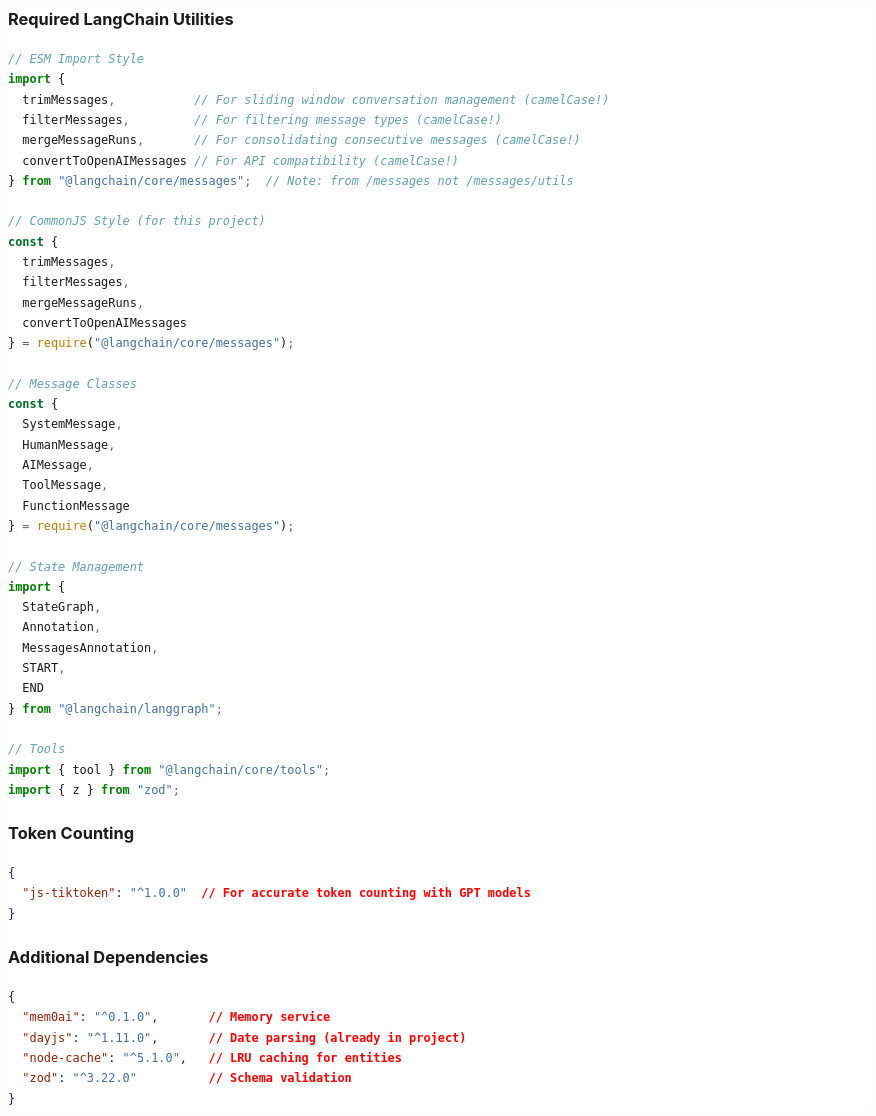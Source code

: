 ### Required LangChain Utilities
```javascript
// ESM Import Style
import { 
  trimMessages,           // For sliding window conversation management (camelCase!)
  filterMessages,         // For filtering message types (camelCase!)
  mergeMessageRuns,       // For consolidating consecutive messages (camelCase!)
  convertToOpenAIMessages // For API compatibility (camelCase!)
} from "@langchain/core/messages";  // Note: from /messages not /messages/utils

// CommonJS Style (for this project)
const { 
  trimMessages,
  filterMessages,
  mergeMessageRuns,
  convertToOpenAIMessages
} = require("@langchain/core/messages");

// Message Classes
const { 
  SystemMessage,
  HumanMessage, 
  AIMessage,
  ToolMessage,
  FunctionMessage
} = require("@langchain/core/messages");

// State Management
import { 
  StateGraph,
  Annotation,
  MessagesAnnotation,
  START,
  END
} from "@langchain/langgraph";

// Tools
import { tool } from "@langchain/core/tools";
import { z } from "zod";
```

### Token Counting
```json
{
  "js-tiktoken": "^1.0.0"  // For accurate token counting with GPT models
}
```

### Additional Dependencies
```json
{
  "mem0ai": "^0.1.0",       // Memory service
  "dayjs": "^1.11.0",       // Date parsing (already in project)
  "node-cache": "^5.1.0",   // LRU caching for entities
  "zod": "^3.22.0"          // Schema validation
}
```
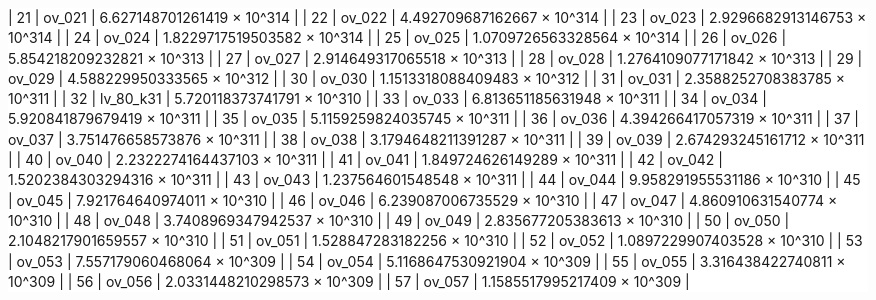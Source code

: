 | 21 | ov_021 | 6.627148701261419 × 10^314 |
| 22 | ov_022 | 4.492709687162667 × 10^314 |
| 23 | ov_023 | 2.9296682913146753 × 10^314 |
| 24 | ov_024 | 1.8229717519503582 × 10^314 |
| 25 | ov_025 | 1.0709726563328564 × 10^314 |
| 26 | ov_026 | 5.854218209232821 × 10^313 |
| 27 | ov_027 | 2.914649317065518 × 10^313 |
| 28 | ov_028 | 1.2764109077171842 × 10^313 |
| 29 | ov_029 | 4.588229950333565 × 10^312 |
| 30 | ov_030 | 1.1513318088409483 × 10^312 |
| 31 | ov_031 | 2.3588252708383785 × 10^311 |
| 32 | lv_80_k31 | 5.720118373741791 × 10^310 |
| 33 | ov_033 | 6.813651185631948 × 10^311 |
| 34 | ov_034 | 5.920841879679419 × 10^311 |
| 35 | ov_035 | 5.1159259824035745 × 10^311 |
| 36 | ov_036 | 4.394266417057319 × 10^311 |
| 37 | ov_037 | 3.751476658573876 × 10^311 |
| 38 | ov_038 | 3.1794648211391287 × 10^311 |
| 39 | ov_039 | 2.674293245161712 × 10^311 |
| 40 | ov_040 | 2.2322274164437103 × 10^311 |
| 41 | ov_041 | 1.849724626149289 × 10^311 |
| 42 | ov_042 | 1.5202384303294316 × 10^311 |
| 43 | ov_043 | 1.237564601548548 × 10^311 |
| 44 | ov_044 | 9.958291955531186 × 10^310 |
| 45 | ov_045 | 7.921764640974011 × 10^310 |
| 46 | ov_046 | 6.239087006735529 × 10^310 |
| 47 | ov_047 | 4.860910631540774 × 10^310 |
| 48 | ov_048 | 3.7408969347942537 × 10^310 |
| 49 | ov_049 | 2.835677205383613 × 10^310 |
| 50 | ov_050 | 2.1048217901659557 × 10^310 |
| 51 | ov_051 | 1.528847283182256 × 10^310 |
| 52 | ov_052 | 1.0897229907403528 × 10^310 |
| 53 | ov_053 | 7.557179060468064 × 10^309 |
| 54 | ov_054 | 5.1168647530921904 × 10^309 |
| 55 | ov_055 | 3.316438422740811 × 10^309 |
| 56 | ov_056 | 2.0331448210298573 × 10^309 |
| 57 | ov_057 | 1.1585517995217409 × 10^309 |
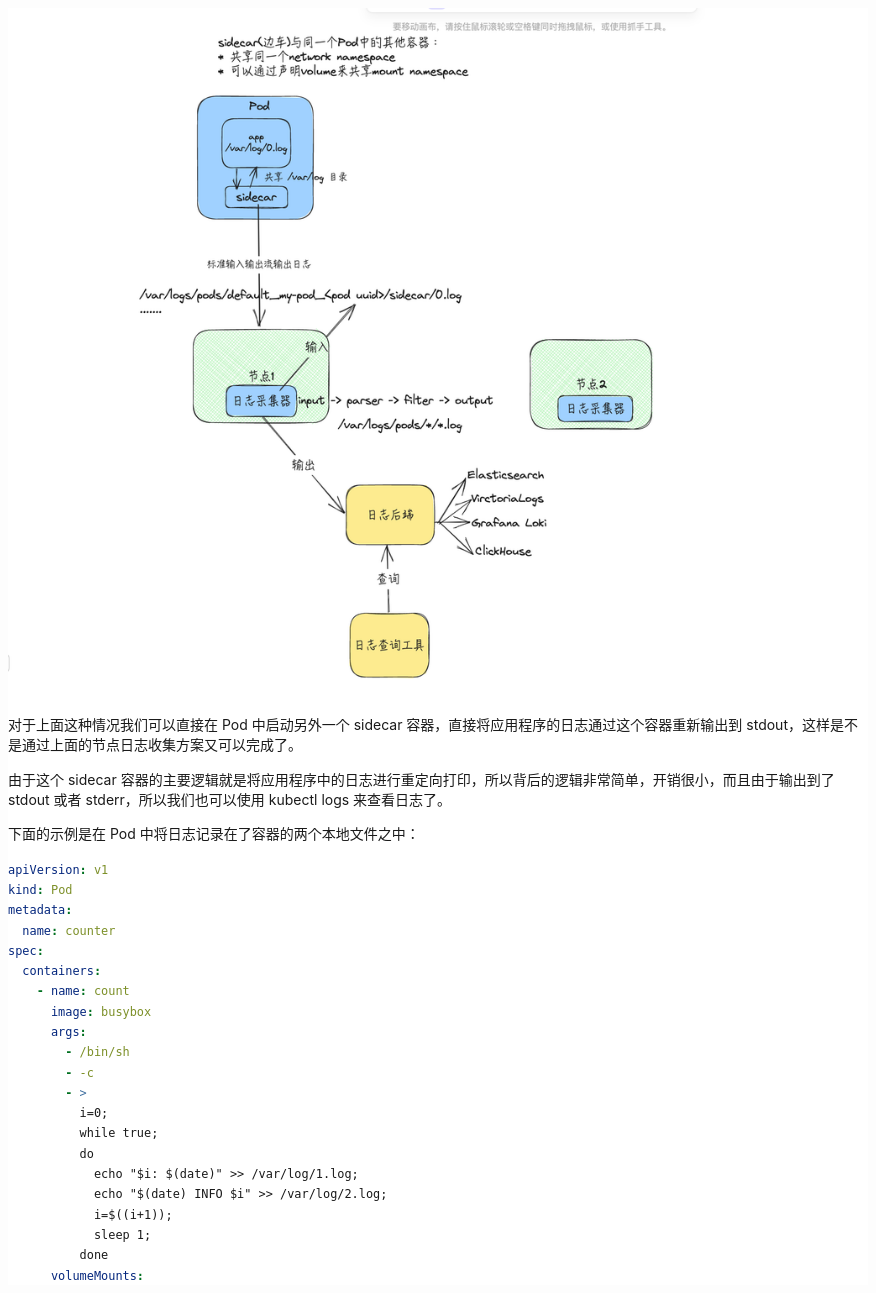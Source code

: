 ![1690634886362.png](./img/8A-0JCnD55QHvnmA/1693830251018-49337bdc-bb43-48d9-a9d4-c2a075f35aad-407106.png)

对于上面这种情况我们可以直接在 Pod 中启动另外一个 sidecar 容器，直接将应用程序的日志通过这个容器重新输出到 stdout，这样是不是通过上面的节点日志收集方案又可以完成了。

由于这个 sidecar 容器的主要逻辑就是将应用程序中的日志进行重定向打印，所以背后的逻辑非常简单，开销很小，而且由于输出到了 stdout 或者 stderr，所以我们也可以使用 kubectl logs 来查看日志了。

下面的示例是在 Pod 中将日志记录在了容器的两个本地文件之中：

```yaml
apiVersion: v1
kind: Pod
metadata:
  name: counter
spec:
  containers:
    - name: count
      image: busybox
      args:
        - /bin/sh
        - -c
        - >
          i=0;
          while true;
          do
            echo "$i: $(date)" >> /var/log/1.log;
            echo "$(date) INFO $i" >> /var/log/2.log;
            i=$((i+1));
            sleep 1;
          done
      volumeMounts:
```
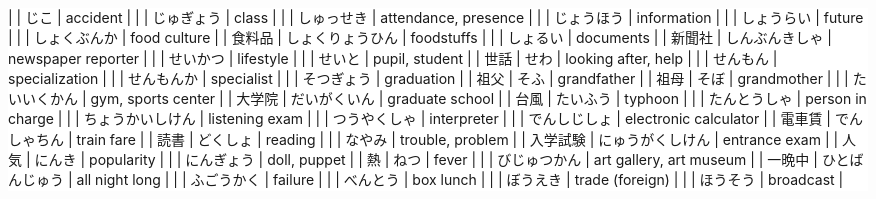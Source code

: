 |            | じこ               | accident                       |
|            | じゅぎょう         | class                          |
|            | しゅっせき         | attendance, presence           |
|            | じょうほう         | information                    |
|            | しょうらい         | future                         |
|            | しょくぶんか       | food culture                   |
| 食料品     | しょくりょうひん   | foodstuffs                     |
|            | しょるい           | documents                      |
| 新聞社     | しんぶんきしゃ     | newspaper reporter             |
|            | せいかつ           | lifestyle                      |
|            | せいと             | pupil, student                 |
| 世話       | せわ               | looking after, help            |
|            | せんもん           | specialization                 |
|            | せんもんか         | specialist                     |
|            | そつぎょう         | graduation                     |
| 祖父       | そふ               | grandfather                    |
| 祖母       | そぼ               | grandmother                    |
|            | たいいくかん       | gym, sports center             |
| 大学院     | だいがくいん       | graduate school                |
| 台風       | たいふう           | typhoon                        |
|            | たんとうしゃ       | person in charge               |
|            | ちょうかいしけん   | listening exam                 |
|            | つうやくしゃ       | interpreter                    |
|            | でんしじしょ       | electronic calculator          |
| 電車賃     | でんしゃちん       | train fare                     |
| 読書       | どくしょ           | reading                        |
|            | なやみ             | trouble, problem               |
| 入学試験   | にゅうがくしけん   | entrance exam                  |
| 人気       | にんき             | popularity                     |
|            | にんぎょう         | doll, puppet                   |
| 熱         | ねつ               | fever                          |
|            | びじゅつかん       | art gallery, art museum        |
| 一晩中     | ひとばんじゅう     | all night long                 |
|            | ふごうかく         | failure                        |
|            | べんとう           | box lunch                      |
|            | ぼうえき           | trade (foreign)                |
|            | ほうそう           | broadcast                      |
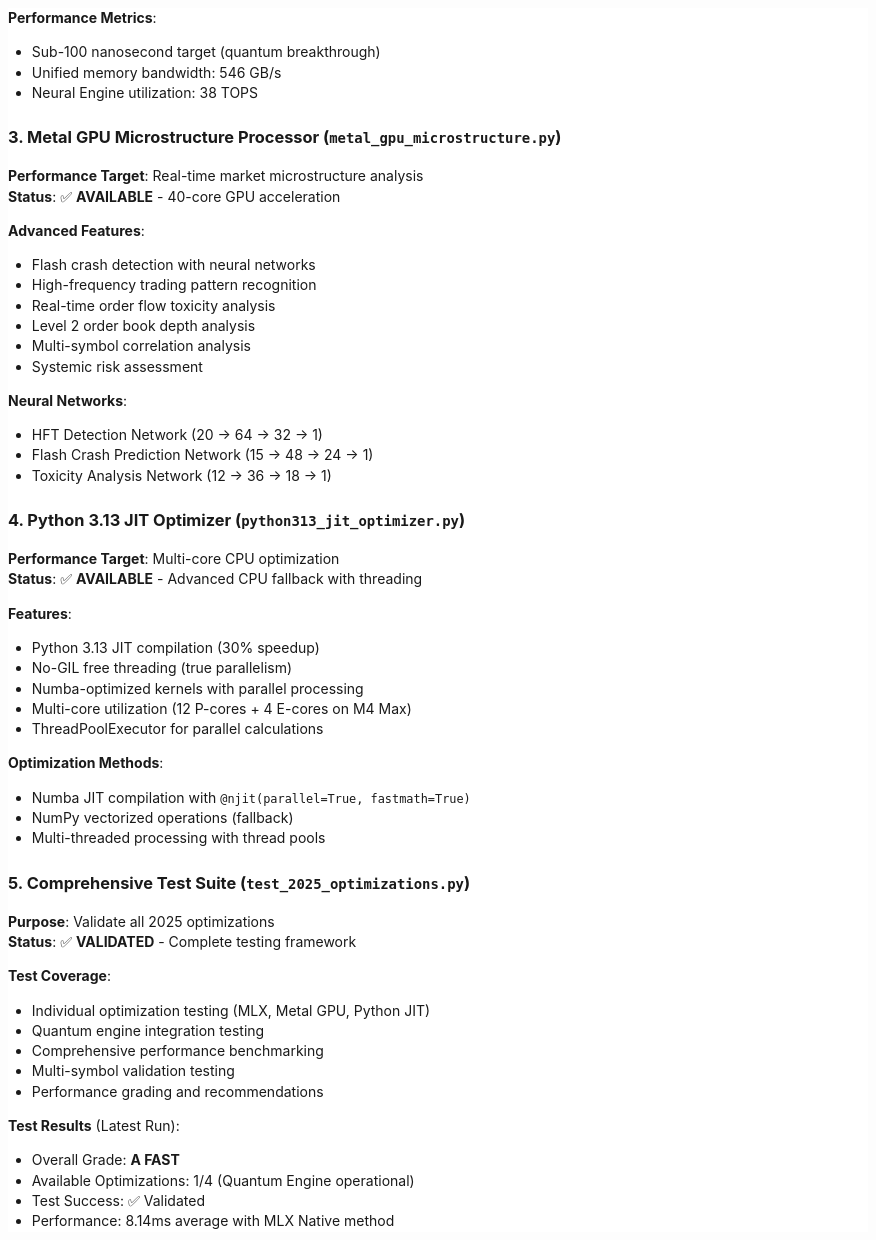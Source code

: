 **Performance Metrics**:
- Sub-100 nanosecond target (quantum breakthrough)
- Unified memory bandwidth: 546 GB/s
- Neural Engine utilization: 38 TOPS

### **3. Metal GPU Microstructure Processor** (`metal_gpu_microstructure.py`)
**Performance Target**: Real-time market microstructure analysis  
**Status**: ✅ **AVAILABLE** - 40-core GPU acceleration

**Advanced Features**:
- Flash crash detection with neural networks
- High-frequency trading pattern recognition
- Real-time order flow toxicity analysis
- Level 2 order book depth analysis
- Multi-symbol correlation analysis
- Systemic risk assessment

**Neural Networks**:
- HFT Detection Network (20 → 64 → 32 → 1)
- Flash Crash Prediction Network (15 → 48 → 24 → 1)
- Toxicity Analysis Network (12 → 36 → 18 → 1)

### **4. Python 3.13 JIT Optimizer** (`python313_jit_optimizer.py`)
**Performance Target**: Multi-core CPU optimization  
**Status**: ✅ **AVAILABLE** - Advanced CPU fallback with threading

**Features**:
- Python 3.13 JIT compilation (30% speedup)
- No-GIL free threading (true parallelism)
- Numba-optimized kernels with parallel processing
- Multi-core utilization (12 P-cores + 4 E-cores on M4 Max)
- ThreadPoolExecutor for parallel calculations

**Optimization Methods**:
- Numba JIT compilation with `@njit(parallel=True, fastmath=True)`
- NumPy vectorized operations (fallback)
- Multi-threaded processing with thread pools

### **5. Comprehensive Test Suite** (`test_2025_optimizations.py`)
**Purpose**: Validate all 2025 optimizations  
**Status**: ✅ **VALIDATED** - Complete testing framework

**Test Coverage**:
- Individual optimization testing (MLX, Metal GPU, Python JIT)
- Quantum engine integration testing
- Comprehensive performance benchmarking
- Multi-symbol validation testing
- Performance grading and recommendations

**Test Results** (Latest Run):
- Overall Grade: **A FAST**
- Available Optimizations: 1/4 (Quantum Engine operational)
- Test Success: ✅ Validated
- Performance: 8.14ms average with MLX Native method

▶ _Exercise objective_
Among the lines of the listing above, which ones hold "filterMessages"? Copy them.

▶ _Task response_
  filterMessages,         // For filtering message types (camelCase!)
  filterMessages,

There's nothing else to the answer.